Even though the Pentagon’s emerging war plan to invade Iraq and depose Saddam Hussein will apparently require far fewer forces than evicting Iraqi troops from Kuwait in 1991, the Pentagon plans to mobilize an equal number of National Guard and Reserve personnel (250,000). Why? To protect civilian targets in the United States and military bases abroad.

That seemingly prudent precaution raises a larger question: Has Bush’s national security policy turned “national security” on its head?

People from all political persuasions could probably agree that the first responsibility of the national security policy of any government is to ensure the security of its citizens and territory. Logically, policies should not be undertaken that would undermine this core objective, especially when they might serve only peripheral interests or address only vague threats in the future. Yet Bush’s policy of launching an unprovoked invasion against a small, relatively poor nation that has never attacked the United States and shows no sign of doing so soon--and would have no incentive to do so in the future unless provoked (according to the CIA)--could actually endanger the citizens and territory that it purports to protect.

Most of official Washington is afraid to tell the emperor he has no clothes, but the robust deployment of Guard and Reserve forces to guard the home front indicates that the bureaucracies have a cloak ready.

When backed into a corner and threatened with extinction, Hussein would have every incentive to commission attacks in the United States using Iraqi intelligence agents or radical terrorist groups. More frightening, Hussein has chemical and biological weapons, which heretofore he has been deterred from using against a superpower that can retaliate with thousands of nuclear warheads. Yet Hussein has no real incentive not to use chemical or biological weapons, or provide them to terrorists, should all-out war ensue. Understandably, the U.S. government likes to keep this horrifying possibility quiet, but the massive planned deployment of Guard and Reserve forces reveals the government’s fears.

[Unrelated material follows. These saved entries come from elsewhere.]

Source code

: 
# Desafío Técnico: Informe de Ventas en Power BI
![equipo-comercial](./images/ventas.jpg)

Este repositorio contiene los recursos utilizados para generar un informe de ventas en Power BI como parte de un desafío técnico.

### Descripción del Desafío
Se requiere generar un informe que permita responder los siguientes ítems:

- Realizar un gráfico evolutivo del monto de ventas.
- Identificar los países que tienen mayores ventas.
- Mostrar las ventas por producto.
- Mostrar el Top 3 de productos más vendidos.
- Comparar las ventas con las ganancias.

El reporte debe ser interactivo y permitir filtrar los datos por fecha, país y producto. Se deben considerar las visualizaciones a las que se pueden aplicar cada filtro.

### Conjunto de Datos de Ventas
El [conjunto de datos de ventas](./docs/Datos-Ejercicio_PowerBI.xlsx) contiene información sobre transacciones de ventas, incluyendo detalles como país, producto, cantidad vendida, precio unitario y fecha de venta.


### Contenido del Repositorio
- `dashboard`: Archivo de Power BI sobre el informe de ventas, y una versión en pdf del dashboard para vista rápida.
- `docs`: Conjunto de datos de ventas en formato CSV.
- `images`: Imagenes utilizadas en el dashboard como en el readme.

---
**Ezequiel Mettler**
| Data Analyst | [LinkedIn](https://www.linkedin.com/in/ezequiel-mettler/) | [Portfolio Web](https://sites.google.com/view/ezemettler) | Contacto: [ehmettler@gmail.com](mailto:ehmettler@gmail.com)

And fear we should. U.S. military intervention results in retaliatory terrorism. According to the U.S. State Department, 1991, the year of the Gulf War, saw the most international terrorist attacks since the end of the Cold War. A disproportionate share of those incidents occurred during the war itself--January and February of that year. Many of the incidents in 1991 were acts committed in perceived solidarity with the Iraqi cause. In 2002 or 2003, in the wake of an unprovoked attack on a Moslem country, an inflamed radical Islamic world could perpetrate a repeat performance of 1991. And, of course, Hussein--who was not faced with extinction in 1991 and who has heretofore supported terrorist groups that do not focus their attacks on the United States and never given them weapons of mass destruction--could become much more active in striking the United States either directly or indirectly through surrogates.

Why is Bush endangering the U.S. homeland to go after a petty third world thug in a faraway land that has been effectively contained for more than a decade Because during the Cold War the United States intervened often in the Third World and pushed its defense perimeter ever forward to check Soviet expansionism. After the end of the Cold War, U.S. foreign policy remained on autopilot. Official Washington became comfortable with the outdated interventionism of the past.

The events of 9/11 should have jarred the nation into a debate about the advantages and disadvantages of such an activist policy. With the demise of the Soviet superpower rival, the advantages of getting mired in disputes in faraway lands diminished greatly. The retaliatory attacks on the Pentagon and the World Trade Center in protest of the “infidel” U.S. military presence in Saudi Arabia, the land of Islam’s most holy sites, should have been a wake-up call to the U.S. government that worrying about the security of other nations could endanger the citizens and territory of the United States.

But the 9/11 attacks seem to have had the opposite effect on the Bush administration. For instance, it issued a national security statement that said “the best defense is a good offense“ and has proceeded to enlarge the already overextended U.S. defense perimeter. The administration sent troops to Yemen, Georgia, and the Philippines, established military bases in several countries in central Asia and will expand NATO and probably attack Iraq.

Yet on Sept. 11 nimble terrorists penetrated all the layers of the forward defenses and attacked the core. The Bush administration should realize that enmeshing ourselves further overseas by unnecessarily attacking and occupying Iraq could paint a bull’s eye on the American people.